Dataset entries -
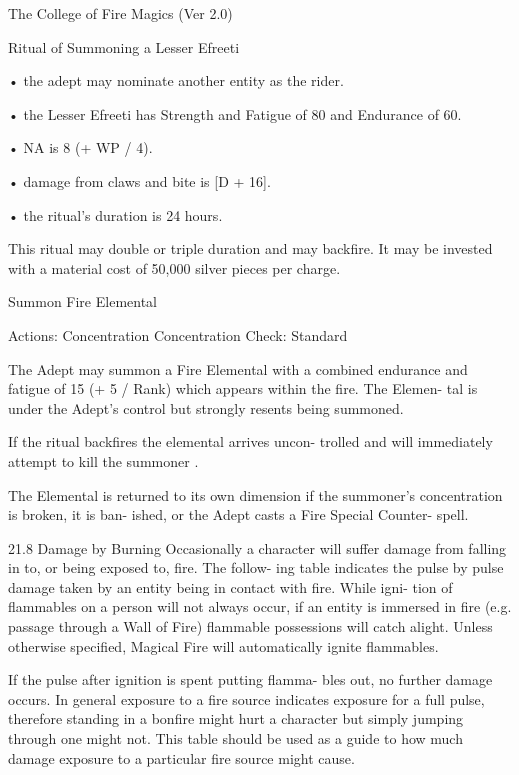 \begin{Chapter}{The College of Fire Magics (Ver 2.0)}
\begin{ritual}[R-3]{Ritual of Summoning a Lesser Efreeti }
\begin{effects}
•  the  adept  may  nominate  another  entity  as  the 
rider.  

• the Lesser Efreeti has Strength and Fatigue of 80 
and Endurance of 60.  

• NA is 8 (+ WP / 4).  

• damage from claws and bite is [D + 16].  

• the ritual’s duration is 24 hours. 

This  ritual  may  double  or  triple  duration  and  may 
backfire. It may be invested with a material cost of 
50,000 silver pieces per charge. 

\end{effects}
\end{ritual}

\begin{ritual}[R-4]{Summon Fire Elemental }

Actions: Concentration 
Concentration Check: Standard 
\begin{effects}
The  Adept may summon a Fire Elemental 
with a combined endurance and fatigue of 15 (+ 5 / 
Rank)  which  appears  within  the  fire.  The  Elemen-
tal is under the Adept’s control but strongly resents 
being summoned. 

If  the  ritual backfires  the  elemental  arrives  uncon-
trolled  and  will  immediately  attempt  to  kill  the 
summoner .

The  Elemental  is  returned  to  its  own  dimension  if 
the  summoner’s  concentration is broken,  it  is ban-
ished,  or  the  Adept  casts  a  Fire  Special  Counter-
spell. 


21.8 Damage by Burning 
Occasionally  a  character  will  suffer  damage  from 
falling in to, or being exposed to, fire. The follow-
ing table indicates the pulse by pulse damage taken 
by an entity being in contact with fire. While igni-
tion  of  flammables  on  a  person  will  not  always 
occur, if an entity is immersed in fire (e.g. passage 
through a Wall of Fire) flammable possessions will 
catch  alight.  Unless  otherwise  specified,  Magical 
Fire will automatically ignite flammables. 

If  the  pulse  after  ignition is  spent putting  flamma-
bles  out,  no  further  damage  occurs.  In  general 
exposure  to  a  fire  source  indicates  exposure  for  a 
full  pulse,  therefore  standing  in  a  bonfire  might 
hurt  a  character  but  simply  jumping  through  one 
might not. This table should be used as a guide to 
how  much  damage  exposure  to  a  particular  fire 
source might cause. 


\end{effects}
\end{ritual}
\end{Chapter}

What this task involves - In the records above, find every line that contains the word "ritual" and copy it.

Solution -
\begin{ritual}[R-3]{Ritual of Summoning a Lesser Efreeti }
• the ritual’s duration is 24 hours. 
This  ritual  may  double  or  triple  duration  and  may 
\end{ritual}
\begin{ritual}[R-4]{Summon Fire Elemental }
If  the  ritual backfires  the  elemental  arrives  uncon-
\end{ritual}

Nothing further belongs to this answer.